* What is required: Give the listing below again exactly, but without any of its pictures.

* Material provided:
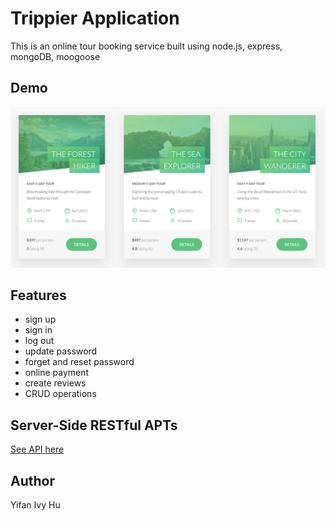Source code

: # Trippier Application

This is an online tour booking service built using node.js, express, mongoDB, moogoose

## Demo

![pic1](/demo/pic1.png)

## Features

- sign up
- sign in
- log out
- update password
- forget and reset password
- online payment
- create reviews
- CRUD operations

## Server-Side RESTful APTs

[See API here](https://documenter.getpostman.com/view/9659327/SWE6adbM?version=latest)

## Author

Yifan Ivy Hu
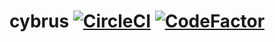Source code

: # cybrus    [![CircleCI](https://circleci.com/gh/VamshiKrishnaAlladi/cybrus.svg?style=svg)](https://circleci.com/gh/VamshiKrishnaAlladi/cybrus)    [![CodeFactor](https://www.codefactor.io/repository/github/vamshikrishnaalladi/cybrus/badge/master)](https://www.codefactor.io/repository/github/vamshikrishnaalladi/cybrus/overview/master)
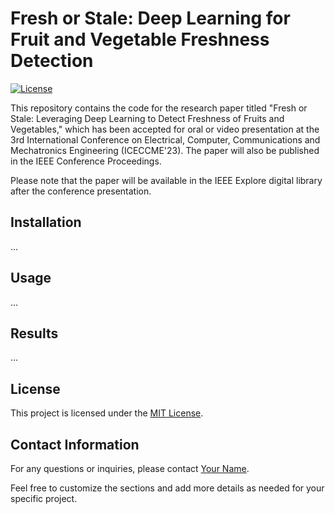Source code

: # Fresh or Stale: Deep Learning for Fruit and Vegetable Freshness Detection

[![License](https://img.shields.io/badge/License-MIT-blue.svg)](https://opensource.org/licenses/MIT)

This repository contains the code for the research paper titled "Fresh or Stale: Leveraging Deep Learning to Detect Freshness of Fruits and Vegetables," which has been accepted for oral or video presentation at the 3rd International Conference on Electrical, Computer, Communications and Mechatronics Engineering (ICECCME'23). The paper will also be published in the IEEE Conference Proceedings.

Please note that the paper will be available in the IEEE Explore digital library after the conference presentation.

## Installation

...

## Usage

...

## Results

...

## License

This project is licensed under the [MIT License](LICENSE).

## Contact Information

For any questions or inquiries, please contact [Your Name](mailto:yourname@example.com).

Feel free to customize the sections and add more details as needed for your specific project.
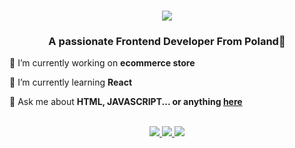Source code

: <h1 align="center">
    <img src="https://readme-typing-svg.herokuapp.com/?font=Mulish&size=35&center=true&vCenter=true&width=500&height=70&duration=5000&lines=Hello+🔥;+I'm+Damian+Czerwinsky!+👋;" />
</h1>

<h3 align="center">A passionate Frontend Developer From Poland📍</h3>

<div align="left">
 
 🔭 I’m currently working on **ecommerce store**
 
 🌱 I’m currently learning **React**

💬 Ask me about **HTML, JAVASCRIPT... or anything [here](https://github.com/Damianchii/salesp07/issues)**

 </div>

<br/>

<div align="center"> 
  <a href="mailto:damianczerwinsky@gmail.com">
    <img src="https://img.shields.io/badge/Gmail-333333?style=for-the-badge&logo=gmail&logoColor=red" />
  </a>
  <a href="https://linkedin.com/in/damian-czerwinsky" target="_blank">
    <img src="https://img.shields.io/badge/LinkedIn-0077B5?style=for-the-badge&logo=linkedin&logoColor=white" target="_blank" />
  </a>
  <a href="https://Damianchii.github.io" target="_blank">
     <img src="https://img.shields.io/badge/Portfolio-FF5722?style=for-the-badge&logo=todoist&logoColor=white" target="_blank" />
  </a>
</div>

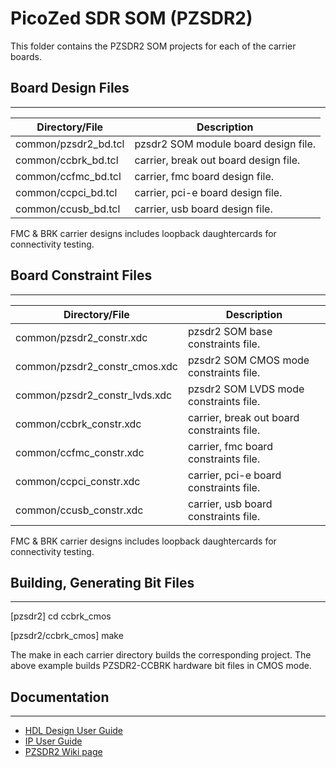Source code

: # PicoZed SDR SOM (PZSDR2)

This folder contains the PZSDR2 SOM projects for each of the carrier boards.

## Board Design Files
---

| Directory/File       | Description                            |
|----------------------|----------------------------------------|
| common/pzsdr2_bd.tcl | pzsdr2 SOM module board design file.   |
| common/ccbrk_bd.tcl  | carrier, break out board design file.  |
| common/ccfmc_bd.tcl  | carrier, fmc board design file.        |
| common/ccpci_bd.tcl  | carrier, pci-e board design file.      |
| common/ccusb_bd.tcl  | carrier, usb board design file.        |

FMC & BRK carrier designs includes loopback daughtercards for connectivity testing.

## Board Constraint Files
---

| Directory/File                | Description                                   |
|-------------------------------|-----------------------------------------------|
| common/pzsdr2_constr.xdc      | pzsdr2 SOM base constraints file.             |
| common/pzsdr2_constr_cmos.xdc | pzsdr2 SOM CMOS mode constraints file.        |
| common/pzsdr2_constr_lvds.xdc | pzsdr2 SOM LVDS mode constraints file.        |
| common/ccbrk_constr.xdc       | carrier, break out board constraints file.    |
| common/ccfmc_constr.xdc       | carrier, fmc board constraints file.          |
| common/ccpci_constr.xdc       | carrier, pci-e board constraints file.        |
| common/ccusb_constr.xdc       | carrier, usb board constraints file.          |

FMC & BRK carrier designs includes loopback daughtercards for connectivity testing.

## Building, Generating Bit Files
---
[pzsdr2] cd ccbrk_cmos

[pzsdr2/ccbrk_cmos] make

The make in each carrier directory builds the corresponding project. The above example builds PZSDR2-CCBRK hardware bit files in CMOS mode.

## Documentation
---
 * [HDL Design User Guide]
 * [IP User Guide]
 * [PZSDR2 Wiki page]
 
[HDL Design User Guide]:http://wiki.analog.com/resources/fpga/docs/hdl
[IP User Guide]:http://wiki.analog.com/resources/fpga/docs/axi_ad9361 
[PZSDR2 Wiki page]:https://wiki.analog.com/resources/eval/user-guides/picozed_sdr

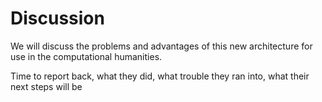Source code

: # Discussion

We will discuss the problems and advantages of this new architecture for use in the computational humanities. 


Time to report back, what they did, what trouble they ran into, what their next steps will be 
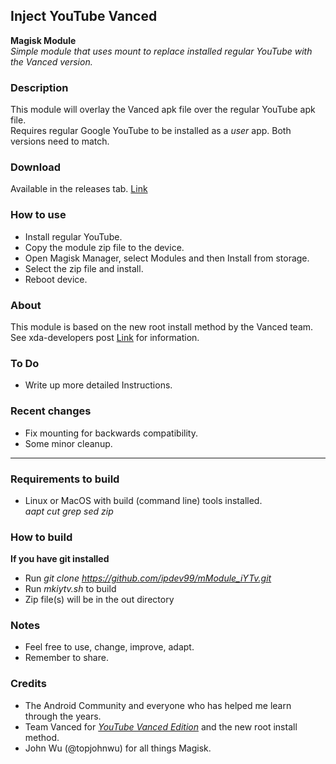 ## Inject YouTube Vanced

**Magisk Module**  
_Simple module that uses mount to replace installed regular YouTube with the Vanced version._

### Description
This module will overlay the Vanced apk file over the regular YouTube apk file.  
Requires regular Google YouTube to be installed as a _user_ app. Both versions need to match.  

### Download
Available in the releases tab. [Link](https://github.com/ipdev99/mModule_iYTv/releases)

### How to use
- Install regular YouTube.
- Copy the module zip file to the device.
- Open Magisk Manager, select Modules and then Install from storage.
- Select the zip file and install.
- Reboot device.

### About
This module is based on the new root install method by the Vanced team.  
See xda-developers post [Link](https://forum.xda-developers.com/showpost.php?p=83318971&postcount=16371) for information.  

### To Do
- Write up more detailed Instructions.

### Recent changes
- Fix mounting for backwards compatibility.
- Some minor cleanup.

---

### Requirements to build
- Linux or MacOS with build (command line) tools installed.  
_aapt cut grep sed zip_  

### How to build
**If you have git installed**
- Run _git clone https://github.com/ipdev99/mModule_iYTv.git_
- Run _mkiytv.sh_ to build
- Zip file(s) will be in the out directory

### Notes
- Feel free to use, change, improve, adapt.
- Remember to share.

### Credits
- The Android Community and everyone who has helped me learn through the years.
- Team Vanced for [_YouTube Vanced Edition_](https://forum.xda-developers.com/android/apps-games/app-youtube-vanced-edition-t3758757) and the new root install method.
- John Wu (@topjohnwu) for all things Magisk.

* Exercise response:
Source code

: # Trippier Application

This is an online tour booking service built using node.js, express, mongoDB, moogoose

## Demo

![pic1](/demo/pic1.png)

## Features

- sign up
- sign in
- log out
- update password
- forget and reset password
- online payment
- create reviews
- CRUD operations

## Server-Side RESTful APTs

[See API here](https://documenter.getpostman.com/view/9659327/SWE6adbM?version=latest)

## Author

Yifan Ivy Hu
Source code

: # cybrus    [![CircleCI](https://circleci.com/gh/VamshiKrishnaAlladi/cybrus.svg?style=svg)](https://circleci.com/gh/VamshiKrishnaAlladi/cybrus)    [![CodeFactor](https://www.codefactor.io/repository/github/vamshikrishnaalladi/cybrus/badge/master)](https://www.codefactor.io/repository/github/vamshikrishnaalladi/cybrus/overview/master)
Source code

: # Fresh or Stale: Deep Learning for Fruit and Vegetable Freshness Detection

[![License](https://img.shields.io/badge/License-MIT-blue.svg)](https://opensource.org/licenses/MIT)

This repository contains the code for the research paper titled "Fresh or Stale: Leveraging Deep Learning to Detect Freshness of Fruits and Vegetables," which has been accepted for oral or video presentation at the 3rd International Conference on Electrical, Computer, Communications and Mechatronics Engineering (ICECCME'23). The paper will also be published in the IEEE Conference Proceedings.

Please note that the paper will be available in the IEEE Explore digital library after the conference presentation.

## Installation

...

## Usage

...

## Results

...

## License

This project is licensed under the [MIT License](LICENSE).

## Contact Information

For any questions or inquiries, please contact [Your Name](mailto:yourname@example.com).

Feel free to customize the sections and add more details as needed for your specific project.
Source code

: <h1 align="center">
    <img src="https://readme-typing-svg.herokuapp.com/?font=Mulish&size=35&center=true&vCenter=true&width=500&height=70&duration=5000&lines=Hello+🔥;+I'm+Damian+Czerwinsky!+👋;" />
</h1>

<h3 align="center">A passionate Frontend Developer From Poland📍</h3>

<div align="left">
 
 🔭 I’m currently working on **ecommerce store**
 
 🌱 I’m currently learning **React**

💬 Ask me about **HTML, JAVASCRIPT... or anything [here](https://github.com/Damianchii/salesp07/issues)**

 </div>

<br/>

<div align="center"> 
  <a href="mailto:damianczerwinsky@gmail.com">
    <img src="https://img.shields.io/badge/Gmail-333333?style=for-the-badge&logo=gmail&logoColor=red" />
  </a>
  <a href="https://linkedin.com/in/damian-czerwinsky" target="_blank">
    <img src="https://img.shields.io/badge/LinkedIn-0077B5?style=for-the-badge&logo=linkedin&logoColor=white" target="_blank" />
  </a>
  <a href="https://Damianchii.github.io" target="_blank">
     <img src="https://img.shields.io/badge/Portfolio-FF5722?style=for-the-badge&logo=todoist&logoColor=white" target="_blank" />
  </a>
</div>

Source code

: # PicoZed SDR SOM (PZSDR2)

This folder contains the PZSDR2 SOM projects for each of the carrier boards.

## Board Design Files
---

| Directory/File       | Description                            |
|----------------------|----------------------------------------|
| common/pzsdr2_bd.tcl | pzsdr2 SOM module board design file.   |
| common/ccbrk_bd.tcl  | carrier, break out board design file.  |
| common/ccfmc_bd.tcl  | carrier, fmc board design file.        |
| common/ccpci_bd.tcl  | carrier, pci-e board design file.      |
| common/ccusb_bd.tcl  | carrier, usb board design file.        |

FMC & BRK carrier designs includes loopback daughtercards for connectivity testing.

## Board Constraint Files
---

| Directory/File                | Description                                   |
|-------------------------------|-----------------------------------------------|
| common/pzsdr2_constr.xdc      | pzsdr2 SOM base constraints file.             |
| common/pzsdr2_constr_cmos.xdc | pzsdr2 SOM CMOS mode constraints file.        |
| common/pzsdr2_constr_lvds.xdc | pzsdr2 SOM LVDS mode constraints file.        |
| common/ccbrk_constr.xdc       | carrier, break out board constraints file.    |
| common/ccfmc_constr.xdc       | carrier, fmc board constraints file.          |
| common/ccpci_constr.xdc       | carrier, pci-e board constraints file.        |
| common/ccusb_constr.xdc       | carrier, usb board constraints file.          |

FMC & BRK carrier designs includes loopback daughtercards for connectivity testing.

## Building, Generating Bit Files
---
[pzsdr2] cd ccbrk_cmos

[pzsdr2/ccbrk_cmos] make

The make in each carrier directory builds the corresponding project. The above example builds PZSDR2-CCBRK hardware bit files in CMOS mode.

## Documentation
---
 * [HDL Design User Guide]
 * [IP User Guide]
 * [PZSDR2 Wiki page]
 
[HDL Design User Guide]:http://wiki.analog.com/resources/fpga/docs/hdl
[IP User Guide]:http://wiki.analog.com/resources/fpga/docs/axi_ad9361 
[PZSDR2 Wiki page]:https://wiki.analog.com/resources/eval/user-guides/picozed_sdr

Source code

: # Discussion

We will discuss the problems and advantages of this new architecture for use in the computational humanities. 


Time to report back, what they did, what trouble they ran into, what their next steps will be 
 ## Inject YouTube Vanced

**Magisk Module**  
_Simple module that uses mount to replace installed regular YouTube with the Vanced version._

### Description
This module will overlay the Vanced apk file over the regular YouTube apk file.  
Requires regular Google YouTube to be installed as a _user_ app. Both versions need to match.  

### Download
Available in the releases tab. [Link](https://github.com/ipdev99/mModule_iYTv/releases)

### How to use
- Install regular YouTube.
- Copy the module zip file to the device.
- Open Magisk Manager, select Modules and then Install from storage.
- Select the zip file and install.
- Reboot device.

### About
This module is based on the new root install method by the Vanced team.  
See xda-developers post [Link](https://forum.xda-developers.com/showpost.php?p=83318971&postcount=16371) for information.  

### To Do
- Write up more detailed Instructions.

### Recent changes
- Fix mounting for backwards compatibility.
- Some minor cleanup.

---

### Requirements to build
- Linux or MacOS with build (command line) tools installed.  
_aapt cut grep sed zip_  

### How to build
**If you have git installed**
- Run _git clone https://github.com/ipdev99/mModule_iYTv.git_
- Run _mkiytv.sh_ to build
- Zip file(s) will be in the out directory

### Notes
- Feel free to use, change, improve, adapt.
- Remember to share.

### Credits
- The Android Community and everyone who has helped me learn through the years.
- Team Vanced for [_YouTube Vanced Edition_](https://forum.xda-developers.com/android/apps-games/app-youtube-vanced-edition-t3758757) and the new root install method.
- John Wu (@topjohnwu) for all things Magisk.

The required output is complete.